● **YOUR INSTRUCTIONS**
Copy all of the data below exactly as it is given.
——
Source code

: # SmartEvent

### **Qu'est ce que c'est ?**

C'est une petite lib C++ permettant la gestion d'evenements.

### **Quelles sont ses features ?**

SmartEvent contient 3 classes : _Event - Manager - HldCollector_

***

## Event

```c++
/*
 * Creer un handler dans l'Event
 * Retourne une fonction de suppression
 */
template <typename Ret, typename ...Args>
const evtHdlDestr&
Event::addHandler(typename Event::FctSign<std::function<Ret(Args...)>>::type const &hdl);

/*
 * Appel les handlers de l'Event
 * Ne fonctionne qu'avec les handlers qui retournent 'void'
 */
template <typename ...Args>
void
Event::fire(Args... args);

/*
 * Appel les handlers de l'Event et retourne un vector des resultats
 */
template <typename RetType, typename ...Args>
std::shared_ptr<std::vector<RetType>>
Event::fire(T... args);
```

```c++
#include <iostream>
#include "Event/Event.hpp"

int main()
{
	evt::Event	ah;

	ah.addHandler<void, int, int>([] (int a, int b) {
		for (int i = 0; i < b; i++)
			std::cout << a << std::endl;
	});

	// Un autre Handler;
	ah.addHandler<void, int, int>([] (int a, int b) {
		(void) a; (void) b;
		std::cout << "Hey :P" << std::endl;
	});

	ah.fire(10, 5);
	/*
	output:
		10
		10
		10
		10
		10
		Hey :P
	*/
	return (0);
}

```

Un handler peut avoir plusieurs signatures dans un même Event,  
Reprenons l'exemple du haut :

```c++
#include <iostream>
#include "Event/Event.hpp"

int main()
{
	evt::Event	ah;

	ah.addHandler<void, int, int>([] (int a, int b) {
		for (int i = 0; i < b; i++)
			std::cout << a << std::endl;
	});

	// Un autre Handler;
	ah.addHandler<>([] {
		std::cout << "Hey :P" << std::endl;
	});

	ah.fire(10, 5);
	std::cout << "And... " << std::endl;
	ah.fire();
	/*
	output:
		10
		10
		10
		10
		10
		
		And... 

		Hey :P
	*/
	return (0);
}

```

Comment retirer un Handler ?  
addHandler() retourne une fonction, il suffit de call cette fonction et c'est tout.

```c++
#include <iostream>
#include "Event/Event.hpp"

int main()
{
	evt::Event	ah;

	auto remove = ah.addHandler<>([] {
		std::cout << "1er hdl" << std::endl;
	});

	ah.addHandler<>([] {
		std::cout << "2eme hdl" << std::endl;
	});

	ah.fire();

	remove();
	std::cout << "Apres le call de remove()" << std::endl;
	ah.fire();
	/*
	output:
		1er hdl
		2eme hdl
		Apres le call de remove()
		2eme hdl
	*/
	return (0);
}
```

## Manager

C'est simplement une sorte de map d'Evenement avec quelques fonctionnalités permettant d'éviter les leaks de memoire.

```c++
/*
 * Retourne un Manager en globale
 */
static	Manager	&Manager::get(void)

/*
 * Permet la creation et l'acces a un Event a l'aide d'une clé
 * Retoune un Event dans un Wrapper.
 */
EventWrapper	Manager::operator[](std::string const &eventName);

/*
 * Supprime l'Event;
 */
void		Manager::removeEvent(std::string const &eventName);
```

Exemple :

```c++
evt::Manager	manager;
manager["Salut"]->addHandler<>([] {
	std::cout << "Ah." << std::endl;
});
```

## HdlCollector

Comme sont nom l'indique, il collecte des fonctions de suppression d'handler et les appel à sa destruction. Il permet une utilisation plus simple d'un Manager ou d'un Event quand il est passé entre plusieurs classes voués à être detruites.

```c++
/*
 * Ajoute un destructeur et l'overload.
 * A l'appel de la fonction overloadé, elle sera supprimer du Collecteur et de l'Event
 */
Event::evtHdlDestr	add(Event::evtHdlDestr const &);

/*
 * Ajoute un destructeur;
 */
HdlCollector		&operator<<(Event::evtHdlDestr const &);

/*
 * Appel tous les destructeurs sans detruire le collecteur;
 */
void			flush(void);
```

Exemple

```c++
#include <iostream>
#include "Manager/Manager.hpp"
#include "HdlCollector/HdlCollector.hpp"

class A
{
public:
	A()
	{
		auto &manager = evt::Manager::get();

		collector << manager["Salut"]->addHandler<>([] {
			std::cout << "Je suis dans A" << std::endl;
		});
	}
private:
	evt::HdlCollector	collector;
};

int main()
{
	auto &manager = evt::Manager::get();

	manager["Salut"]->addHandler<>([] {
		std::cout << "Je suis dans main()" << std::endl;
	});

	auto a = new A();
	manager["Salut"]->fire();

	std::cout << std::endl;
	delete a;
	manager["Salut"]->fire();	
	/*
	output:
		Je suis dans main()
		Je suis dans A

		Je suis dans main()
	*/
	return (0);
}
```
——
● **OUTPUT**
Source code

: # SmartEvent

### **Qu'est ce que c'est ?**

C'est une petite lib C++ permettant la gestion d'evenements.

### **Quelles sont ses features ?**

SmartEvent contient 3 classes : _Event - Manager - HldCollector_

***

## Event

```c++
/*
 * Creer un handler dans l'Event
 * Retourne une fonction de suppression
 */
template <typename Ret, typename ...Args>
const evtHdlDestr&
Event::addHandler(typename Event::FctSign<std::function<Ret(Args...)>>::type const &hdl);

/*
 * Appel les handlers de l'Event
 * Ne fonctionne qu'avec les handlers qui retournent 'void'
 */
template <typename ...Args>
void
Event::fire(Args... args);

/*
 * Appel les handlers de l'Event et retourne un vector des resultats
 */
template <typename RetType, typename ...Args>
std::shared_ptr<std::vector<RetType>>
Event::fire(T... args);
```

```c++
#include <iostream>
#include "Event/Event.hpp"

int main()
{
	evt::Event	ah;

	ah.addHandler<void, int, int>([] (int a, int b) {
		for (int i = 0; i < b; i++)
			std::cout << a << std::endl;
	});

	// Un autre Handler;
	ah.addHandler<void, int, int>([] (int a, int b) {
		(void) a; (void) b;
		std::cout << "Hey :P" << std::endl;
	});

	ah.fire(10, 5);
	/*
	output:
		10
		10
		10
		10
		10
		Hey :P
	*/
	return (0);
}

```

Un handler peut avoir plusieurs signatures dans un même Event,  
Reprenons l'exemple du haut :

```c++
#include <iostream>
#include "Event/Event.hpp"

int main()
{
	evt::Event	ah;

	ah.addHandler<void, int, int>([] (int a, int b) {
		for (int i = 0; i < b; i++)
			std::cout << a << std::endl;
	});

	// Un autre Handler;
	ah.addHandler<>([] {
		std::cout << "Hey :P" << std::endl;
	});

	ah.fire(10, 5);
	std::cout << "And... " << std::endl;
	ah.fire();
	/*
	output:
		10
		10
		10
		10
		10
		
		And... 

		Hey :P
	*/
	return (0);
}

```

Comment retirer un Handler ?  
addHandler() retourne une fonction, il suffit de call cette fonction et c'est tout.

```c++
#include <iostream>
#include "Event/Event.hpp"

int main()
{
	evt::Event	ah;

	auto remove = ah.addHandler<>([] {
		std::cout << "1er hdl" << std::endl;
	});

	ah.addHandler<>([] {
		std::cout << "2eme hdl" << std::endl;
	});

	ah.fire();

	remove();
	std::cout << "Apres le call de remove()" << std::endl;
	ah.fire();
	/*
	output:
		1er hdl
		2eme hdl
		Apres le call de remove()
		2eme hdl
	*/
	return (0);
}
```

## Manager

C'est simplement une sorte de map d'Evenement avec quelques fonctionnalités permettant d'éviter les leaks de memoire.

```c++
/*
 * Retourne un Manager en globale
 */
static	Manager	&Manager::get(void)

/*
 * Permet la creation et l'acces a un Event a l'aide d'une clé
 * Retoune un Event dans un Wrapper.
 */
EventWrapper	Manager::operator[](std::string const &eventName);

/*
 * Supprime l'Event;
 */
void		Manager::removeEvent(std::string const &eventName);
```

Exemple :

```c++
evt::Manager	manager;
manager["Salut"]->addHandler<>([] {
	std::cout << "Ah." << std::endl;
});
```

## HdlCollector

Comme sont nom l'indique, il collecte des fonctions de suppression d'handler et les appel à sa destruction. Il permet une utilisation plus simple d'un Manager ou d'un Event quand il est passé entre plusieurs classes voués à être detruites.

```c++
/*
 * Ajoute un destructeur et l'overload.
 * A l'appel de la fonction overloadé, elle sera supprimer du Collecteur et de l'Event
 */
Event::evtHdlDestr	add(Event::evtHdlDestr const &);

/*
 * Ajoute un destructeur;
 */
HdlCollector		&operator<<(Event::evtHdlDestr const &);

/*
 * Appel tous les destructeurs sans detruire le collecteur;
 */
void			flush(void);
```

Exemple

```c++
#include <iostream>
#include "Manager/Manager.hpp"
#include "HdlCollector/HdlCollector.hpp"

class A
{
public:
	A()
	{
		auto &manager = evt::Manager::get();

		collector << manager["Salut"]->addHandler<>([] {
			std::cout << "Je suis dans A" << std::endl;
		});
	}
private:
	evt::HdlCollector	collector;
};

int main()
{
	auto &manager = evt::Manager::get();

	manager["Salut"]->addHandler<>([] {
		std::cout << "Je suis dans main()" << std::endl;
	});

	auto a = new A();
	manager["Salut"]->fire();

	std::cout << std::endl;
	delete a;
	manager["Salut"]->fire();	
	/*
	output:
		Je suis dans main()
		Je suis dans A

		Je suis dans main()
	*/
	return (0);
}
```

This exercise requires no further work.